▶ **What the task asks**
Look in the material below for the line holding "the approximation $\tan". Set it down exactly, with each later line up to and including the line holding "has all derivatives".

▶ **Data provided**
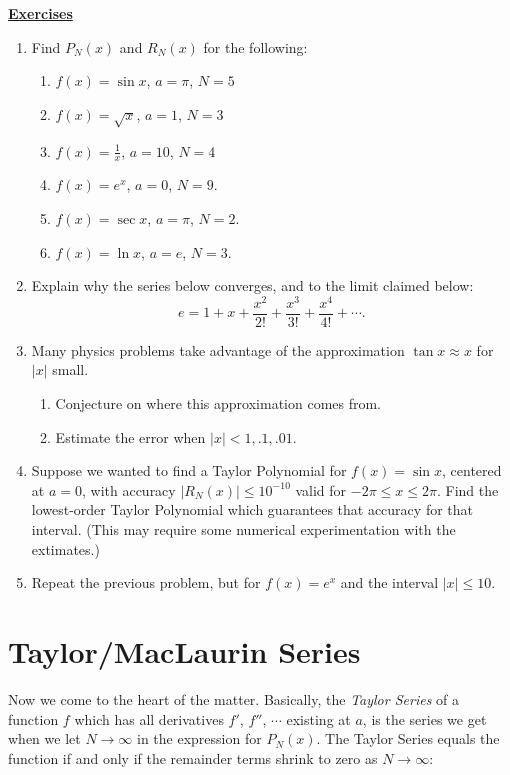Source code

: \eex 
\newpage
\begin{center}{\Large\bf\underline{Exercises}}\end{center}
\begin{multicols}{2}

\begin{enumerate}
\item Find $P_N(x)$ and $R_N(x)$ for the following:
\begin{enumerate}
\item $f(x)=\sin x$, $a=\pi$, $N=5$
\item $f(x)=\sqrt x$, $a=1$, $N=3$
\item $f(x)=\frac1x$, $a=10$, $N=4$
\item $f(x)=e^x$, $a=0$, $N=9$.
\item $f(x)=\sec x$, $a=\pi$, $N=2$.
\item $f(x)=\ln x$, $a=e$, $N=3$.
\end{enumerate}

\item Explain why the series below converges, and to
the limit claimed below:
$$e=1+x+\frac{x^2}{2!}+\frac{x^3}{3!}+\frac{x^4}{4!}+\cdots.$$

\item Many physics problems take advantage of 
the approximation $\tan x\approx x$ for $|x|$ small.
\begin{enumerate}
\item Conjecture on where this approximation comes from.
\item Estimate the error when $|x|<1,.1,.01$.
\end{enumerate}

\item Suppose we wanted to find a Taylor Polynomial for $f(x)=\sin x$,
centered at $a=0$, with accuracy 
$\left|R_N(x)\right|\le10^{-10}$
valid for $-2\pi\le x\le2\pi$. Find the lowest-order 
Taylor Polynomial which guarantees that accuracy
for that interval.  (This may require some numerical experimentation
with the extimates.)

\item Repeat the previous problem, but for $f(x)=e^x$ and the interval
$|x|\le10$.
\end{enumerate}
\end{multicols}




\newpage
\section{Taylor/MacLaurin Series}
\bigskip
Now we come to the heart of the matter.
Basically, the {\it Taylor Series} of a function $f$ which
has all derivatives $f'$, $f''$, $\cdots$ existing at $a$, is
the series we get when we let $N\to\infty$ in the expression
for $P_N(x)$.  The Taylor Series equals the function if and
only if the remainder terms shrink to zero as $N\to\infty$: 

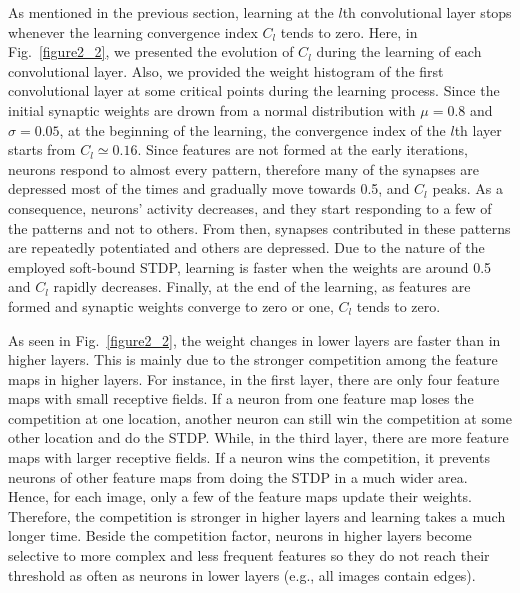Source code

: \documentclass[preprint,5p,12pt,twocolumn]{article}
\begin{document}
As mentioned in the previous section, learning at the $l$th convolutional layer stops whenever the learning convergence index $C_l$ tends to zero. Here, in Fig.~\ref{figure2_2}, we presented the evolution of $C_l$ during the learning of each convolutional layer. Also, we provided the weight histogram of the first convolutional layer at some critical points during the learning process. Since the initial synaptic weights are drown from a  normal distribution with $\mu=0.8$ and $\sigma=0.05$, at the beginning of the learning, the convergence index of the  $l$th layer starts from $C_l\simeq 0.16$. Since features are not formed at the early iterations, neurons respond to  almost every pattern, therefore many of the synapses are depressed most of the times and gradually move towards 0.5, and $C_l$ peaks. As a consequence, neurons' activity  decreases, and they start responding to a few of the patterns and not to others. From then, synapses contributed in these patterns are repeatedly potentiated and others are depressed. Due to the nature of the employed soft-bound STDP, learning is faster when the weights are around 0.5 and $C_l$ rapidly decreases. Finally, at the end of the learning, as features are formed and synaptic weights converge to zero or one, $C_l$ tends to zero. 

As seen in  Fig.~\ref{figure2_2}, the weight changes in lower layers are faster than in higher layers. This is mainly due to the stronger competition among the feature maps in higher layers. For instance, in the first layer, there are only four feature maps with small receptive fields. If a neuron from one feature map loses the competition at one location, another neuron can still win the competition at some other location and do the STDP. While, in the third layer, there are more feature maps with larger receptive fields. If a neuron wins the competition, it prevents neurons of other feature maps from doing the STDP in a much wider area. Hence, for each image, only a few of the feature maps update their weights.  Therefore, the competition is stronger in higher layers and learning takes a much longer time. Beside the competition factor, neurons in higher layers become selective to more complex and less frequent features so they do not reach their threshold as often as  neurons  in lower layers (e.g., all images contain edges).
\end{document}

▶ **Written answer**
the approximation $\tan x\approx x$ for $|x|$ small.
\begin{enumerate}
\item Conjecture on where this approximation comes from.
\item Estimate the error when $|x|<1,.1,.01$.
\end{enumerate}

\item Suppose we wanted to find a Taylor Polynomial for $f(x)=\sin x$,
centered at $a=0$, with accuracy 
$\left|R_N(x)\right|\le10^{-10}$
valid for $-2\pi\le x\le2\pi$. Find the lowest-order 
Taylor Polynomial which guarantees that accuracy
for that interval.  (This may require some numerical experimentation
with the extimates.)

\item Repeat the previous problem, but for $f(x)=e^x$ and the interval
$|x|\le10$.
\end{enumerate}
\end{multicols}




\newpage
\section{Taylor/MacLaurin Series}
\bigskip
Now we come to the heart of the matter.
Basically, the {\it Taylor Series} of a function $f$ which
has all derivatives $f'$, $f''$, $\cdots$ existing at $a$, is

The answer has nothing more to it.